Essa reflexão está intrincada nas linhas de “Travessias para a liberdade”, de Orlando Milan. Em um Brasil futurístico (mas nem tão futurístico assim), a situação carcerária chegou a tal ponto de saturação, que tornou-se inadmissível não repensar o sistema judiciário e, como solução, foi projetada a cidade Renascença, que abrigaria presos de todos os cantos do país. Nesta cidade, os presidiários estariam responsáveis pelo funcionamento de suas estruturas, sem qualquer influência exterior, e, a partir de sua conduta, encontrariam seus caminhos de volta para a ressocialização.
Como boa parte do enredo se mantem dentro de Renascença, os personagens são homens às margens da sociedade, do batedor de carteira mais azarado ao assassino mais frio e calculista – todos trabalhando juntos para sobreviver nessa nova realidade. Então, o que esperar desse plano? Uma rebelião? Uma guerra? Um fracasso?
O que Milan nos expõe é que parece muito fácil esperar o pior dos outros, quando na verdade todos os homens possuem algo bom dentro de si. Seus protagonistas, mesmo quebrados e rechaçados, têm mais a oferecer do que lhes foi permitido, seja pelas condições de suas vidas, seja pelas escolhas que fizeram, e percebemos essa riqueza de espírito quando a cidade começa a prosperar. Os pequenos eventos e festivais, os diálogos na mesa do bar ou sob a luz da lua no mirante, as tentativas esperançosas para crescer e se tornar alguém de respeito demonstram uma ambição simples e crua que, para nós, é tão banal… Nós, que caminhamos livres pelas ruas, falamos ao celular e compramos coisas das quais não precisamos. Esquecemos que ações tão comuns podem ser o sonho de vida para outros.

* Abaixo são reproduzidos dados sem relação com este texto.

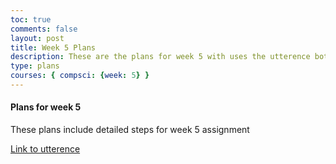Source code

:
 ```yaml
---
toc: true
comments: false
layout: post
title: Week 5 Plans
description: These are the plans for week 5 with uses the utterence bot
type: plans
courses: { compsci: {week: 5} }
---
```



#### Plans for week 5
These plans include detailed steps for week 5 assignment

[Link to utterence](https://github.com/srivaidyas/student/issues/2)

<script src="https://utteranc.es/client.js"
    repo="srivaidyas/student"
    issue-term="pathname"
    label="comments"
    theme="github-light"
    crossorigin="anonymous"
    async>
</script>


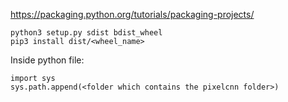 https://packaging.python.org/tutorials/packaging-projects/

```
python3 setup.py sdist bdist_wheel
pip3 install dist/<wheel_name>
```

Inside python file:
```
import sys
sys.path.append(<folder which contains the pixelcnn folder>)
```
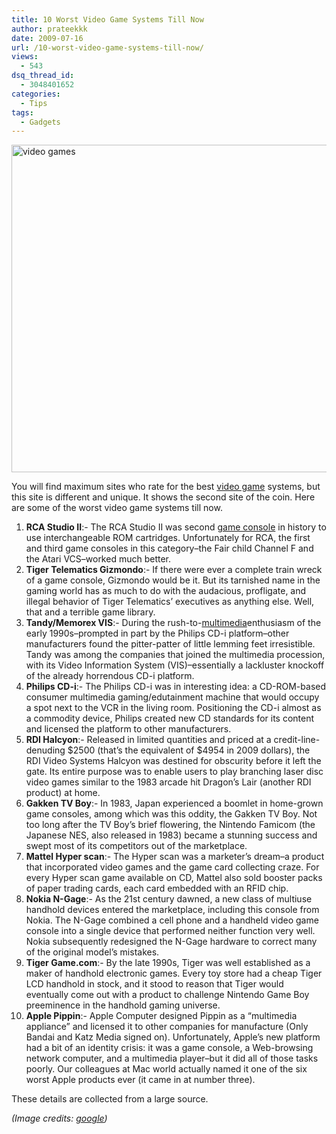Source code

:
 ```yaml
---
title: 10 Worst Video Game Systems Till Now
author: prateekkk
date: 2009-07-16
url: /10-worst-video-game-systems-till-now/
views:
  - 543
dsq_thread_id:
  - 3048401652
categories:
  - Tips
tags:
  - Gadgets
---
```

<div id="{26D1379A-49C4-458F-A2ED-2DF834D7ED79}" class="mceTemp mceIEcenter">
  <dl>
    <dt>
      <img class="size-medium wp-image-12130" src="http://cdn.devilsworkshop.org/files/2009/07/video-games-live-logo-600x524.jpg" alt="video games" width="600" height="524" />
    </dt>
  </dl>
</div>

You will find maximum sites who rate for the best [video game][1] systems, but this site is different and unique. It shows the second site of the coin. Here are some of the worst video game systems till now.

  1. **RCA Studio II**:- The RCA Studio II was second [game console][2] in history to use interchangeable ROM cartridges. Unfortunately for RCA, the first and third game consoles in this category&#8211;the Fair child Channel F and the Atari VCS&#8211;worked much better.
  2. **Tiger Telematics Gizmondo**:- If there were ever a complete train wreck of a game console, Gizmondo would be it. But its tarnished name in the gaming world has as much to do with the audacious, profligate, and illegal behavior of Tiger Telematics&#8217; executives as anything else. Well, that and a terrible game library.
  3. **Tandy/Memorex VIS**:- During the rush-to-[multimedia][3]enthusiasm of the early 1990s&#8211;prompted in part by the Philips CD-i platform&#8211;other manufacturers found the pitter-patter of little lemming feet irresistible. Tandy was among the companies that joined the multimedia procession, with its Video Information System (VIS)&#8211;essentially a lackluster knockoff of the already horrendous CD-i platform.
  4. **Philips CD-i**:- The Philips CD-i was in interesting idea: a CD-ROM-based consumer multimedia gaming/edutainment machine that would occupy a spot next to the VCR in the living room. Positioning the CD-i almost as a commodity device, Philips created new CD standards for its content and licensed the platform to other manufacturers.
  5. **RDI Halcyon**:- Released in limited quantities and priced at a credit-line-denuding $2500 (that&#8217;s the equivalent of $4954 in 2009 dollars), the RDI Video Systems Halcyon was destined for obscurity before it left the gate. Its entire purpose was to enable users to play branching laser disc video games similar to the 1983 arcade hit Dragon&#8217;s Lair (another RDI product) at home.
  6. **Gakken TV Boy**:- In 1983, Japan experienced a boomlet in home-grown game consoles, among which was this oddity, the Gakken TV Boy. Not too long after the TV Boy&#8217;s brief flowering, the Nintendo Famicom (the Japanese NES, also released in 1983) became a stunning success and swept most of its competitors out of the marketplace.
  7. **Mattel Hyper scan**:- The Hyper scan was a marketer&#8217;s dream&#8211;a product that incorporated video games and the game card collecting craze. For every Hyper scan game available on CD, Mattel also sold booster packs of paper trading cards, each card embedded with an RFID chip.
  8. **Nokia N-Gage**:- As the 21st century dawned, a new class of multiuse handhold devices entered the marketplace, including this console from Nokia. The N-Gage combined a cell phone and a handheld video game console into a single device that performed neither function very well. Nokia subsequently redesigned the N-Gage hardware to correct many of the original model&#8217;s mistakes.
  9. **Tiger Game.com**:- By the late 1990s, Tiger was well established as a maker of handhold electronic games. Every toy store had a cheap Tiger LCD handhold in stock, and it stood to reason that Tiger would eventually come out with a product to challenge Nintendo Game Boy preeminence in the handhold gaming universe.
 10. **Apple Pippin**:- Apple Computer designed Pippin as a &#8220;multimedia appliance&#8221; and licensed it to other companies for manufacture (Only Bandai and Katz Media signed on). Unfortunately, Apple&#8217;s new platform had a bit of an identity crisis: it was a game console, a Web-browsing network computer, and a multimedia player&#8211;but it did all of those tasks poorly. Our colleagues at Mac world actually named it one of the six worst Apple products ever (it came in at number three).

These details are collected from a large source.

*(Image credits: <a href="http://google.com" onclick="_gaq.push(['_trackEvent', 'outbound-article', 'http://google.com', 'google']);" >google</a>)*

 [1]: http://devilsworkshop.org/google-earth-flight-simulator-a-backhanded-compliment-to-microsoft/ "video game"
 [2]: http://devilsworkshop.org/coladia-launches-animated-adventure-game-cleopatra-a-queens-destiny/ "game console"
 [3]: http://devilsworkshop.org/exploring-the-indian-animation-industry-tdis/ "multimedia"
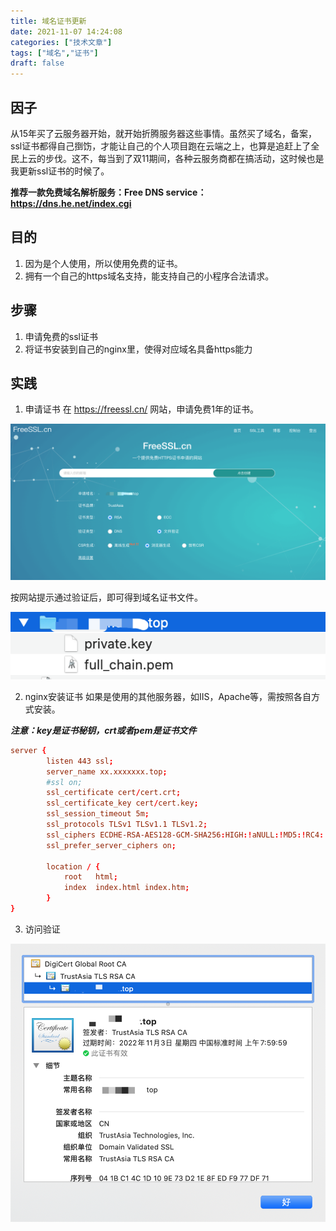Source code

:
 ```yaml
---
title: 域名证书更新
date: 2021-11-07 14:24:08
categories: ["技术文章"]
tags: ["域名","证书"]
draft: false
---
```


## 因子
从15年买了云服务器开始，就开始折腾服务器这些事情。虽然买了域名，备案，ssl证书都得自己捯饬，才能让自己的个人项目跑在云端之上，也算是追赶上了全民上云的步伐。这不，每当到了双11期间，各种云服务商都在搞活动，这时候也是我更新ssl证书的时候了。

**推荐一款免费域名解析服务：Free DNS service：https://dns.he.net/index.cgi**

## 目的
1. 因为是个人使用，所以使用免费的证书。
2. 拥有一个自己的https域名支持，能支持自己的小程序合法请求。

## 步骤
1. 申请免费的ssl证书
2. 将证书安装到自己的nginx里，使得对应域名具备https能力

## 实践
1. 申请证书
在 https://freessl.cn/ 网站，申请免费1年的证书。

<img src="/mb/images/deepstudy/ssl_01.png">

按网站提示通过验证后，即可得到域名证书文件。

<img src="/mb/images/deepstudy/ssl_02.png">

2. nginx安装证书
如果是使用的其他服务器，如IIS，Apache等，需按照各自方式安装。

***注意：key是证书秘钥，crt或者pem是证书文件***

``` conf
server {
        listen 443 ssl;
        server_name xx.xxxxxxx.top;
        #ssl on;
        ssl_certificate cert/cert.crt;
        ssl_certificate_key cert/cert.key;
        ssl_session_timeout 5m;
        ssl_protocols TLSv1 TLSv1.1 TLSv1.2; 
        ssl_ciphers ECDHE-RSA-AES128-GCM-SHA256:HIGH:!aNULL:!MD5:!RC4:!DHE; 
        ssl_prefer_server_ciphers on;
        
        location / {
            root   html;
            index  index.html index.htm;
        }
}
```

3. 访问验证

<img src="/mb/images/deepstudy/ssl_03.png">

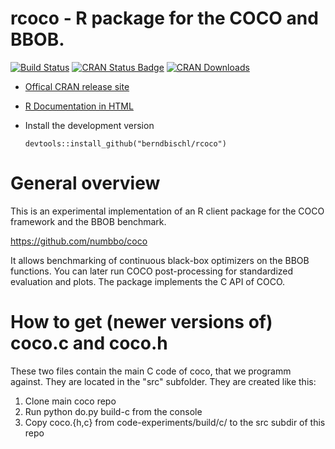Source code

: # rcoco - R package for the COCO and BBOB.

[![Build Status](https://travis-ci.org/berndbischl/rcoco.svg?branch=master)](https://travis-ci.org/berndbischl/rcoco)
[![CRAN Status Badge](http://www.r-pkg.org/badges/version/rcoco)](https://CRAN.R-project.org/package=rcoco)
[![CRAN Downloads](http://cranlogs.r-pkg.org/badges/rcoco)](https://cran.rstudio.com/web/packages/rcoco/index.html)
* [Offical CRAN release site](https://CRAN.R-project.org/package=rcoco)
* [R Documentation in HTML](http://rpackages.ianhowson.com/cran/rcoco/)
* Install the development version

    ```splus
    devtools::install_github("berndbischl/rcoco")
    ```

# General overview

This is an experimental implementation of an R client package for the COCO framework and the BBOB benchmark.

https://github.com/numbbo/coco

It allows benchmarking of continuous black-box optimizers on the BBOB functions. You can later run COCO post-processing for standardized evaluation and plots. The package implements the C API of COCO.

# How to get (newer versions of) coco.c and coco.h

These two files contain the main C code of coco, that we programm against.
They are located in the "src" subfolder. They are created like this:

1. Clone main coco repo
1. Run python do.py build-c from the console
1. Copy coco.{h,c} from code-experiments/build/c/ to the src subdir of this repo




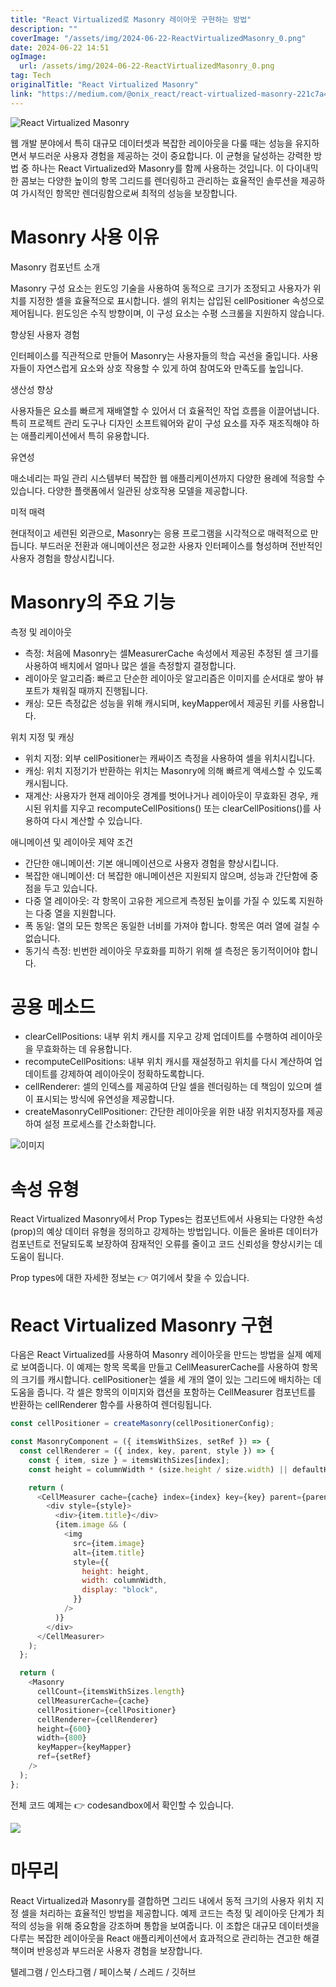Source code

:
 ```yaml
---
title: "React Virtualized로 Masonry 레이아웃 구현하는 방법"
description: ""
coverImage: "/assets/img/2024-06-22-ReactVirtualizedMasonry_0.png"
date: 2024-06-22 14:51
ogImage: 
  url: /assets/img/2024-06-22-ReactVirtualizedMasonry_0.png
tag: Tech
originalTitle: "React Virtualized Masonry"
link: "https://medium.com/@onix_react/react-virtualized-masonry-221c7a4f297b"
---
```




![React Virtualized Masonry](/assets/img/2024-06-22-ReactVirtualizedMasonry_0.png)

웹 개발 분야에서 특히 대규모 데이터셋과 복잡한 레이아웃을 다룰 때는 성능을 유지하면서 부드러운 사용자 경험을 제공하는 것이 중요합니다. 이 균형을 달성하는 강력한 방법 중 하나는 React Virtualized와 Masonry를 함께 사용하는 것입니다. 이 다이내믹한 콤보는 다양한 높이의 항목 그리드를 렌더링하고 관리하는 효율적인 솔루션을 제공하여 가시적인 항목만 렌더링함으로써 최적의 성능을 보장합니다.

# Masonry 사용 이유

Masonry 컴포넌트 소개


<div class="content-ad"></div>

Masonry 구성 요소는 윈도잉 기술을 사용하여 동적으로 크기가 조정되고 사용자가 위치를 지정한 셀을 효율적으로 표시합니다. 셀의 위치는 삽입된 cellPositioner 속성으로 제어됩니다. 윈도잉은 수직 방향이며, 이 구성 요소는 수평 스크롤을 지원하지 않습니다.

향상된 사용자 경험

인터페이스를 직관적으로 만들어 Masonry는 사용자들의 학습 곡선을 줄입니다. 사용자들이 자연스럽게 요소와 상호 작용할 수 있게 하여 참여도와 만족도를 높입니다.

생산성 향상

<div class="content-ad"></div>

사용자들은 요소를 빠르게 재배열할 수 있어서 더 효율적인 작업 흐름을 이끌어냅니다. 특히 프로젝트 관리 도구나 디자인 소프트웨어와 같이 구성 요소를 자주 재조직해야 하는 애플리케이션에서 특히 유용합니다.

유연성

매소네리는 파일 관리 시스템부터 복잡한 웹 애플리케이션까지 다양한 용례에 적응할 수 있습니다. 다양한 플랫폼에서 일관된 상호작용 모델을 제공합니다.

미적 매력

<div class="content-ad"></div>

현대적이고 세련된 외관으로, Masonry는 응용 프로그램을 시각적으로 매력적으로 만듭니다. 부드러운 전환과 애니메이션은 정교한 사용자 인터페이스를 형성하며 전반적인 사용자 경험을 향상시킵니다.

# Masonry의 주요 기능

측정 및 레이아웃

- 측정: 처음에 Masonry는 셀MeasurerCache 속성에서 제공된 추정된 셀 크기를 사용하여 배치에서 얼마나 많은 셀을 측정할지 결정합니다.
- 레이아웃 알고리즘: 빠르고 단순한 레이아웃 알고리즘은 이미지를 순서대로 쌓아 뷰포트가 채워질 때까지 진행됩니다.
- 캐싱: 모든 측정값은 성능을 위해 캐시되며, keyMapper에서 제공된 키를 사용합니다.

<div class="content-ad"></div>

위치 지정 및 캐싱

- 위치 지정: 외부 cellPositioner는 캐싸이즈 측정을 사용하여 셀을 위치시킵니다.
- 캐싱: 위치 지정기가 반환하는 위치는 Masonry에 의해 빠르게 액세스할 수 있도록 캐시됩니다.
- 재계산: 사용자가 현재 레이아웃 경계를 벗어나거나 레이아웃이 무효화된 경우, 캐시된 위치를 지우고 recomputeCellPositions() 또는 clearCellPositions()를 사용하여 다시 계산할 수 있습니다.

애니메이션 및 레이아웃 제약 조건

- 간단한 애니메이션: 기본 애니메이션으로 사용자 경험을 향상시킵니다.
- 복잡한 애니메이션: 더 복잡한 애니메이션은 지원되지 않으며, 성능과 간단함에 중점을 두고 있습니다.
- 다중 열 레이아웃: 각 항목이 고유한 게으르게 측정된 높이를 가질 수 있도록 지원하는 다중 열을 지원합니다.
- 폭 동일: 열의 모든 항목은 동일한 너비를 가져야 합니다. 항목은 여러 열에 걸칠 수 없습니다.
- 동기식 측정: 빈번한 레이아웃 무효화를 피하기 위해 셀 측정은 동기적이어야 합니다.

<div class="content-ad"></div>

# 공용 메소드

- clearCellPositions: 내부 위치 캐시를 지우고 강제 업데이트를 수행하여 레이아웃을 무효화하는 데 유용합니다.
- recomputeCellPositions: 내부 위치 캐시를 재설정하고 위치를 다시 계산하여 업데이트를 강제하여 레이아웃이 정확하도록합니다.
- cellRenderer: 셀의 인덱스를 제공하여 단일 셀을 렌더링하는 데 책임이 있으며 셀이 표시되는 방식에 유연성을 제공합니다.
- createMasonryCellPositioner: 간단한 레이아웃을 위한 내장 위치지정자를 제공하여 설정 프로세스를 간소화합니다.

![이미지](/assets/img/2024-06-22-ReactVirtualizedMasonry_1.png)

# 속성 유형

<div class="content-ad"></div>

React Virtualized Masonry에서 Prop Types는 컴포넌트에서 사용되는 다양한 속성(prop)의 예상 데이터 유형을 정의하고 강제하는 방법입니다. 이들은 올바른 데이터가 컴포넌트로 전달되도록 보장하여 잠재적인 오류를 줄이고 코드 신뢰성을 향상시키는 데 도움이 됩니다.

Prop types에 대한 자세한 정보는 👉 여기에서 찾을 수 있습니다.

# React Virtualized Masonry 구현

다음은 React Virtualized를 사용하여 Masonry 레이아웃을 만드는 방법을 실제 예제로 보여줍니다. 이 예제는 항목 목록을 만들고 CellMeasurerCache를 사용하여 항목의 크기를 캐시합니다. cellPositioner는 셀을 세 개의 열이 있는 그리드에 배치하는 데 도움을 줍니다. 각 셀은 항목의 이미지와 캡션을 포함하는 CellMeasurer 컴포넌트를 반환하는 cellRenderer 함수를 사용하여 렌더링됩니다.

<div class="content-ad"></div>

```js
const cellPositioner = createMasonry(cellPositionerConfig);

const MasonryComponent = ({ itemsWithSizes, setRef }) => {
  const cellRenderer = ({ index, key, parent, style }) => {
    const { item, size } = itemsWithSizes[index];
    const height = columnWidth * (size.height / size.width) || defaultHeight;

    return (
      <CellMeasurer cache={cache} index={index} key={key} parent={parent}>
        <div style={style}>
          <div>{item.title}</div>
          {item.image && (
            <img
              src={item.image}
              alt={item.title}
              style={{
                height: height,
                width: columnWidth,
                display: "block",
              }}
            />
          )}
        </div>
      </CellMeasurer>
    );
  };

  return (
    <Masonry
      cellCount={itemsWithSizes.length}
      cellMeasurerCache={cache}
      cellPositioner={cellPositioner}
      cellRenderer={cellRenderer}
      height={600}
      width={800}
      keyMapper={keyMapper}
      ref={setRef}
    />
  );
};
```

전체 코드 예제는 👉 codesandbox에서 확인할 수 있습니다.

<img src="https://miro.medium.com/v2/resize:fit:1200/1*Tb6VpBuPf_6Oav1kin8-Og.gif" />

# 마무리


<div class="content-ad"></div>

React Virtualized과 Masonry를 결합하면 그리드 내에서 동적 크기의 사용자 위치 지정 셀을 처리하는 효율적인 방법을 제공합니다. 예제 코드는 측정 및 레이아웃 단계가 최적의 성능을 위해 중요함을 강조하며 통합을 보여줍니다. 이 조합은 대규모 데이터셋을 다루는 복잡한 레이아웃을 React 애플리케이션에서 효과적으로 관리하는 견고한 해결책이며 반응성과 부드러운 사용자 경험을 보장합니다.

텔레그램 / 인스타그램 / 페이스북 / 스레드 / 깃허브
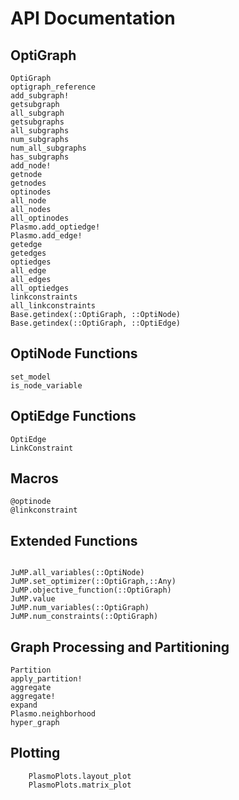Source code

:# API Documentation

## OptiGraph
```@docs
OptiGraph
optigraph_reference
add_subgraph!
getsubgraph
all_subgraph
getsubgraphs
all_subgraphs
num_subgraphs
num_all_subgraphs
has_subgraphs
add_node!
getnode
getnodes
optinodes
all_node
all_nodes
all_optinodes
Plasmo.add_optiedge!
Plasmo.add_edge!
getedge
getedges
optiedges
all_edge
all_edges
all_optiedges
linkconstraints
all_linkconstraints
Base.getindex(::OptiGraph, ::OptiNode)
Base.getindex(::OptiGraph, ::OptiEdge)
```

## OptiNode Functions
```@docs
set_model
is_node_variable
```

## OptiEdge Functions
```@docs
OptiEdge
LinkConstraint
```

## Macros
```@docs
@optinode
@linkconstraint
```

## Extended Functions
```@docs

JuMP.all_variables(::OptiNode)
JuMP.set_optimizer(::OptiGraph,::Any)
JuMP.objective_function(::OptiGraph)
JuMP.value
JuMP.num_variables(::OptiGraph)
JuMP.num_constraints(::OptiGraph)
```

## Graph Processing and Partitioning

```@docs
Partition
apply_partition!
aggregate
aggregate!
expand
Plasmo.neighborhood
hyper_graph
```

## Plotting
```@docs
    PlasmoPlots.layout_plot
    PlasmoPlots.matrix_plot
```
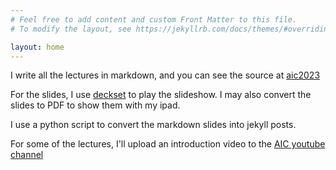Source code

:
 ```yaml
---
# Feel free to add content and custom Front Matter to this file.
# To modify the layout, see https://jekyllrb.com/docs/themes/#overriding-theme-defaults

layout: home
---
```


I write all the lectures in markdown, and you can see the source at
[aic2023](https://github.com/wulffern/aic2023)

For the slides, I use [deckset](https://www.deckset.com) to play the slideshow.
I may also convert the slides to PDF to show them with my ipad.

I use a python script to convert the markdown slides into jekyll posts.

For some of the lectures, I'll upload an introduction video to the [AIC youtube channel](https://www.youtube.com/playlist?list=PLybHXZ9FyEhZ3HT2KPzjY2bmMJupRX2M6)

O livro então nos faz refletir sobre quais oportunidades estão sendo dadas a esses homens, que há muito desistiram de ter seu papel entre os livres, e qual o verdadeiro sentido das prisões no nosso país. Elas estão de fato oferecendo chances de ressocialização? Não seriam na verdade escolas (ou até mesmo universidades) para o crime? Nosso sistema carcerário é a solução?
Assim, a exemplo de seu título, os personagens procuram travessias para se libertarem de seus pecados, mas pode-se dizer que o livro vai além: qual caminho o país deve seguir para se libertar dessa realidade violenta e criminosa? E o que devemos fazer para fazer essa travessia: nos silenciar ou gritarmos em resposta?